**Work request:**
All of the records must be repeated exactly.

**Data section:**
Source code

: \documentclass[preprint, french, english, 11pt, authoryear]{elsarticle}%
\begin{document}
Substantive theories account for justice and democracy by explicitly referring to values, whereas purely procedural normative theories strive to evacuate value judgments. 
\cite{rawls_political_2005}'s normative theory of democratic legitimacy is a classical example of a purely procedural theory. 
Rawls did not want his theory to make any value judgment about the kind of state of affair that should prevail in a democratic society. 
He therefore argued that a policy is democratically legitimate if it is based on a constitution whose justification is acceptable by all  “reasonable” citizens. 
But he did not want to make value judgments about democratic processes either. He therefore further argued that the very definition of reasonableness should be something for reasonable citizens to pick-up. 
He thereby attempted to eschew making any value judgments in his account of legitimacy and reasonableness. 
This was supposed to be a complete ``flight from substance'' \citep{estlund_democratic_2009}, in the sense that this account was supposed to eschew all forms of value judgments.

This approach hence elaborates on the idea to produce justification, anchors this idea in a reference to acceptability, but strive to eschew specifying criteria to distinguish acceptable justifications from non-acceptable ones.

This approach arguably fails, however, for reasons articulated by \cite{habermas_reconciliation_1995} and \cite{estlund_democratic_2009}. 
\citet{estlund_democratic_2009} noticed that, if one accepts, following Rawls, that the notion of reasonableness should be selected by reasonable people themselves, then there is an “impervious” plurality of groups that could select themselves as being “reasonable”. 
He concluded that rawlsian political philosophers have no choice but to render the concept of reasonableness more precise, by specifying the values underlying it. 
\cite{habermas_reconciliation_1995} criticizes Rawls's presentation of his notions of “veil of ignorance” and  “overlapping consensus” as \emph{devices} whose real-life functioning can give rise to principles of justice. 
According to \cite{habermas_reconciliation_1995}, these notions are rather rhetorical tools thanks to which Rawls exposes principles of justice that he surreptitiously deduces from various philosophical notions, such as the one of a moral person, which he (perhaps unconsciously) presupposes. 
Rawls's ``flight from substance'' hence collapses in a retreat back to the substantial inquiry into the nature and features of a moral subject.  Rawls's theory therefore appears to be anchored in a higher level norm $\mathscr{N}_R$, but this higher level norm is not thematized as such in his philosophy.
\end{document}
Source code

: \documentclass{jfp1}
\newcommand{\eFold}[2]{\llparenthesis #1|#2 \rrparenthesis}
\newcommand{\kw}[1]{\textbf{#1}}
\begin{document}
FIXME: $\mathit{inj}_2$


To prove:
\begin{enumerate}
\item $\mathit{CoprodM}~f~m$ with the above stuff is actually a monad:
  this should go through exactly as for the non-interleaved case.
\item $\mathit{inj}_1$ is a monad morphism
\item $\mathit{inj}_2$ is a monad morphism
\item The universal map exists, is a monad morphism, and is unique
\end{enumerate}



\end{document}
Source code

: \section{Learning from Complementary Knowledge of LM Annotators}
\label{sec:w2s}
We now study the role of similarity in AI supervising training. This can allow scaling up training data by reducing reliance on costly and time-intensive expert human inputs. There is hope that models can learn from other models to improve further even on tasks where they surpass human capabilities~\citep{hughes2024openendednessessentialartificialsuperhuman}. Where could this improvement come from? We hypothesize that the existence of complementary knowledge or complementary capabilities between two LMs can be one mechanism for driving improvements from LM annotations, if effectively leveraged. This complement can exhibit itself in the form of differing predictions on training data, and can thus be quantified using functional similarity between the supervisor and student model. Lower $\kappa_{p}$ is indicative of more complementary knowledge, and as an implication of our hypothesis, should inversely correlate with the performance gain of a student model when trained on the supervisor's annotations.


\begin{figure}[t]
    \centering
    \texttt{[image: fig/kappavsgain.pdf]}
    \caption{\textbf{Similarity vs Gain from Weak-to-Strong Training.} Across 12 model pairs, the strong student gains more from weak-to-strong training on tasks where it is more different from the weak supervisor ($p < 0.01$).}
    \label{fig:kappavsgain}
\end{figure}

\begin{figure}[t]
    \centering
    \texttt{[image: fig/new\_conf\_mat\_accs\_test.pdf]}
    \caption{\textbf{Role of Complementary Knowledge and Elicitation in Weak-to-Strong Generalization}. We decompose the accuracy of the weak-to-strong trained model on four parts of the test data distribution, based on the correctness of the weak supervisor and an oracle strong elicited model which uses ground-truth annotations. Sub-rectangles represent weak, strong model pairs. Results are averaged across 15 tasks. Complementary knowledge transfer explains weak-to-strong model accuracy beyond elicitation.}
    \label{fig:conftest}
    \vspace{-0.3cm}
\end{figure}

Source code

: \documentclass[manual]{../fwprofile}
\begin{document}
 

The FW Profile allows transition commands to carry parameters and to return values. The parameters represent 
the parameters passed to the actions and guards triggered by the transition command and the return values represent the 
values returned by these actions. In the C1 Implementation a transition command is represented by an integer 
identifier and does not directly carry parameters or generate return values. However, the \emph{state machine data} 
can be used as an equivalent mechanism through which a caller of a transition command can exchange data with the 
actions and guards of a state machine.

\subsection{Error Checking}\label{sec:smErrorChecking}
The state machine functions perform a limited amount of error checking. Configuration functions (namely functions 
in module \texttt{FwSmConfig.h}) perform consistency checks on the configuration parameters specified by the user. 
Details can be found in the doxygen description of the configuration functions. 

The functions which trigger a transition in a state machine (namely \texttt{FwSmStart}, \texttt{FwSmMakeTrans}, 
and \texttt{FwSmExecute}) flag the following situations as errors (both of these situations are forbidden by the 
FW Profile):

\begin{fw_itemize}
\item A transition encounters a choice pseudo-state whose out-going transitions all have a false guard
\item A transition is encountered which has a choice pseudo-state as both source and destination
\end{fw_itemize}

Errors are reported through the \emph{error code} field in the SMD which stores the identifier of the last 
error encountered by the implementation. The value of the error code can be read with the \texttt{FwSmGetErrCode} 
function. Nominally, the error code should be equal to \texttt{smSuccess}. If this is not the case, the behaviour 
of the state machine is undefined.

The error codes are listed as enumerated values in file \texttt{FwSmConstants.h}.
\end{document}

**Answer to this task:**
Source code

: \documentclass[preprint, french, english, 11pt, authoryear]{elsarticle}%
\begin{document}
Substantive theories account for justice and democracy by explicitly referring to values, whereas purely procedural normative theories strive to evacuate value judgments. 
\cite{rawls_political_2005}'s normative theory of democratic legitimacy is a classical example of a purely procedural theory. 
Rawls did not want his theory to make any value judgment about the kind of state of affair that should prevail in a democratic society. 
He therefore argued that a policy is democratically legitimate if it is based on a constitution whose justification is acceptable by all  “reasonable” citizens. 
But he did not want to make value judgments about democratic processes either. He therefore further argued that the very definition of reasonableness should be something for reasonable citizens to pick-up. 
He thereby attempted to eschew making any value judgments in his account of legitimacy and reasonableness. 
This was supposed to be a complete ``flight from substance'' \citep{estlund_democratic_2009}, in the sense that this account was supposed to eschew all forms of value judgments.

This approach hence elaborates on the idea to produce justification, anchors this idea in a reference to acceptability, but strive to eschew specifying criteria to distinguish acceptable justifications from non-acceptable ones.

This approach arguably fails, however, for reasons articulated by \cite{habermas_reconciliation_1995} and \cite{estlund_democratic_2009}. 
\citet{estlund_democratic_2009} noticed that, if one accepts, following Rawls, that the notion of reasonableness should be selected by reasonable people themselves, then there is an “impervious” plurality of groups that could select themselves as being “reasonable”. 
He concluded that rawlsian political philosophers have no choice but to render the concept of reasonableness more precise, by specifying the values underlying it. 
\cite{habermas_reconciliation_1995} criticizes Rawls's presentation of his notions of “veil of ignorance” and  “overlapping consensus” as \emph{devices} whose real-life functioning can give rise to principles of justice. 
According to \cite{habermas_reconciliation_1995}, these notions are rather rhetorical tools thanks to which Rawls exposes principles of justice that he surreptitiously deduces from various philosophical notions, such as the one of a moral person, which he (perhaps unconsciously) presupposes. 
Rawls's ``flight from substance'' hence collapses in a retreat back to the substantial inquiry into the nature and features of a moral subject.  Rawls's theory therefore appears to be anchored in a higher level norm $\mathscr{N}_R$, but this higher level norm is not thematized as such in his philosophy.
\end{document}
Source code

: \documentclass{jfp1}
\newcommand{\eFold}[2]{\llparenthesis #1|#2 \rrparenthesis}
\newcommand{\kw}[1]{\textbf{#1}}
\begin{document}
FIXME: $\mathit{inj}_2$


To prove:
\begin{enumerate}
\item $\mathit{CoprodM}~f~m$ with the above stuff is actually a monad:
  this should go through exactly as for the non-interleaved case.
\item $\mathit{inj}_1$ is a monad morphism
\item $\mathit{inj}_2$ is a monad morphism
\item The universal map exists, is a monad morphism, and is unique
\end{enumerate}



\end{document}
Source code

: \section{Learning from Complementary Knowledge of LM Annotators}
\label{sec:w2s}
We now study the role of similarity in AI supervising training. This can allow scaling up training data by reducing reliance on costly and time-intensive expert human inputs. There is hope that models can learn from other models to improve further even on tasks where they surpass human capabilities~\citep{hughes2024openendednessessentialartificialsuperhuman}. Where could this improvement come from? We hypothesize that the existence of complementary knowledge or complementary capabilities between two LMs can be one mechanism for driving improvements from LM annotations, if effectively leveraged. This complement can exhibit itself in the form of differing predictions on training data, and can thus be quantified using functional similarity between the supervisor and student model. Lower $\kappa_{p}$ is indicative of more complementary knowledge, and as an implication of our hypothesis, should inversely correlate with the performance gain of a student model when trained on the supervisor's annotations.


\begin{figure}[t]
    \centering
    \texttt{[image: fig/kappavsgain.pdf]}
    \caption{\textbf{Similarity vs Gain from Weak-to-Strong Training.} Across 12 model pairs, the strong student gains more from weak-to-strong training on tasks where it is more different from the weak supervisor ($p < 0.01$).}
    \label{fig:kappavsgain}
\end{figure}

\begin{figure}[t]
    \centering
    \texttt{[image: fig/new\_conf\_mat\_accs\_test.pdf]}
    \caption{\textbf{Role of Complementary Knowledge and Elicitation in Weak-to-Strong Generalization}. We decompose the accuracy of the weak-to-strong trained model on four parts of the test data distribution, based on the correctness of the weak supervisor and an oracle strong elicited model which uses ground-truth annotations. Sub-rectangles represent weak, strong model pairs. Results are averaged across 15 tasks. Complementary knowledge transfer explains weak-to-strong model accuracy beyond elicitation.}
    \label{fig:conftest}
    \vspace{-0.3cm}
\end{figure}

Source code

: \documentclass[manual]{../fwprofile}
\begin{document}
 

The FW Profile allows transition commands to carry parameters and to return values. The parameters represent 
the parameters passed to the actions and guards triggered by the transition command and the return values represent the 
values returned by these actions. In the C1 Implementation a transition command is represented by an integer 
identifier and does not directly carry parameters or generate return values. However, the \emph{state machine data} 
can be used as an equivalent mechanism through which a caller of a transition command can exchange data with the 
actions and guards of a state machine.

\subsection{Error Checking}\label{sec:smErrorChecking}
The state machine functions perform a limited amount of error checking. Configuration functions (namely functions 
in module \texttt{FwSmConfig.h}) perform consistency checks on the configuration parameters specified by the user. 
Details can be found in the doxygen description of the configuration functions. 

The functions which trigger a transition in a state machine (namely \texttt{FwSmStart}, \texttt{FwSmMakeTrans}, 
and \texttt{FwSmExecute}) flag the following situations as errors (both of these situations are forbidden by the 
FW Profile):

\begin{fw_itemize}
\item A transition encounters a choice pseudo-state whose out-going transitions all have a false guard
\item A transition is encountered which has a choice pseudo-state as both source and destination
\end{fw_itemize}

Errors are reported through the \emph{error code} field in the SMD which stores the identifier of the last 
error encountered by the implementation. The value of the error code can be read with the \texttt{FwSmGetErrCode} 
function. Nominally, the error code should be equal to \texttt{smSuccess}. If this is not the case, the behaviour 
of the state machine is undefined.

The error codes are listed as enumerated values in file \texttt{FwSmConstants.h}.
\end{document}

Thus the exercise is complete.